Vaporize the Messenger

“People simply disappeared, always during the night. Your name was removed from the registers, every record of everything you had ever done was wiped out, your one-time existence was denied and then forgotten. You were abolished, annihilated: vaporized was the usual word.”  

— George Orwell, 1984

Today, the Dong-A Ilbo reports a surprising defection, and an unsurprising, yet on some level, rather  remarkable result:

Recently, rumors have been spreading in North Korea that Jeong Ha Cheol (74-year-old), the propaganda secretary of the Workers’ Party, has defected from North Korea, stirring public sentiment.

Party officials have been going door-to-door to remove traces of Jeong from publications without giving any reason. Officials are painting over Jeong’s face with black ink on any pictures that show Jeong accompanying North Korean leader Kim Jong Il or its former leader Kim Il Sung. They are also censuring his name with black ink if there are any passages that include his name and sealing the book. Moreover, writings by Jeong have been torn to pieces. All households which have a few dozens of those books now are required to get rid of them since most North Korea publications are propaganda books.
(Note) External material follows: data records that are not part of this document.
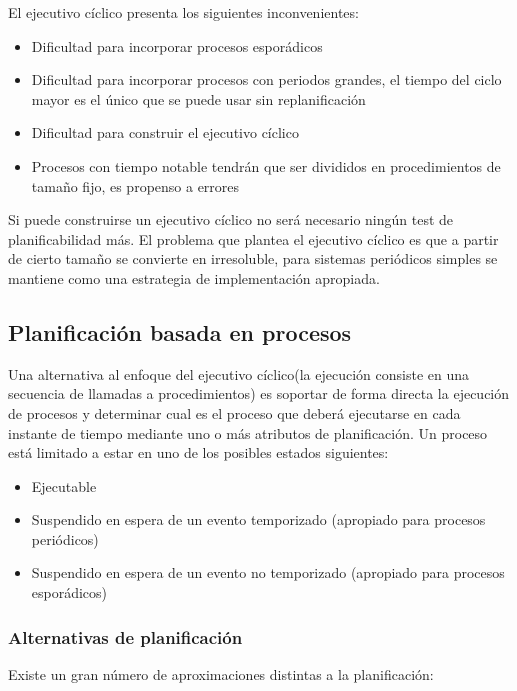 El ejecutivo cíclico presenta los siguientes inconvenientes:

\begin{itemize}
	\item Dificultad para incorporar procesos esporádicos
	\item Dificultad para incorporar procesos con periodos grandes, el
		tiempo del ciclo mayor es el único que se puede usar sin
		replanificación
	\item Dificultad para construir el ejecutivo cíclico
	\item Procesos con tiempo notable tendrán que ser divididos en
		procedimientos de tamaño fijo, es propenso a errores
\end{itemize}

Si puede construirse un ejecutivo cíclico no será necesario ningún test de
planificabilidad más. El problema que plantea el ejecutivo cíclico es que a
partir de cierto tamaño se convierte en irresoluble, para sistemas periódicos
simples se mantiene como una estrategia de implementación apropiada.

\subsection{Planificación basada en procesos}

Una alternativa al enfoque del ejecutivo cíclico(la ejecución consiste en una
secuencia de llamadas a procedimientos) es soportar de forma directa la
ejecución de procesos y determinar cual es el proceso que deberá ejecutarse en
cada instante de tiempo mediante uno o más atributos de planificación. Un
proceso está limitado a estar en uno de los posibles estados siguientes:

\begin{itemize}
	\item Ejecutable
	\item Suspendido en espera de un evento temporizado (apropiado para
		procesos periódicos)
	\item Suspendido en espera de un evento no temporizado (apropiado para
		procesos esporádicos)
\end{itemize}

\subsubsection{Alternativas de planificación}

Existe un gran número de aproximaciones distintas a la planificación:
The Daily NK adds this eerie pic:

vaporized.jpg

The Ken Gause Guide to North Korean Apparatchiks does not list Jeong (or Jung) as having been on all of the main funeral committees, although the Dong-A makes it sound as if he had a long and  distinguished career spooning out the official  pablum.  Among other jobs he held  were Editor in Chief of the Rodong Sinmun and at least one job Kim Jong Il himself once held.  He was apparently a close confidant of Kim until last seen in 2005.  Then, nothing but a few rumors:

Some sources said that he was imprisoned at a concentration camp in North Pyongan Province because his faults were revealed during an intensive investigation into the staff of Central Broadcasting who was caught drinking during the daytime.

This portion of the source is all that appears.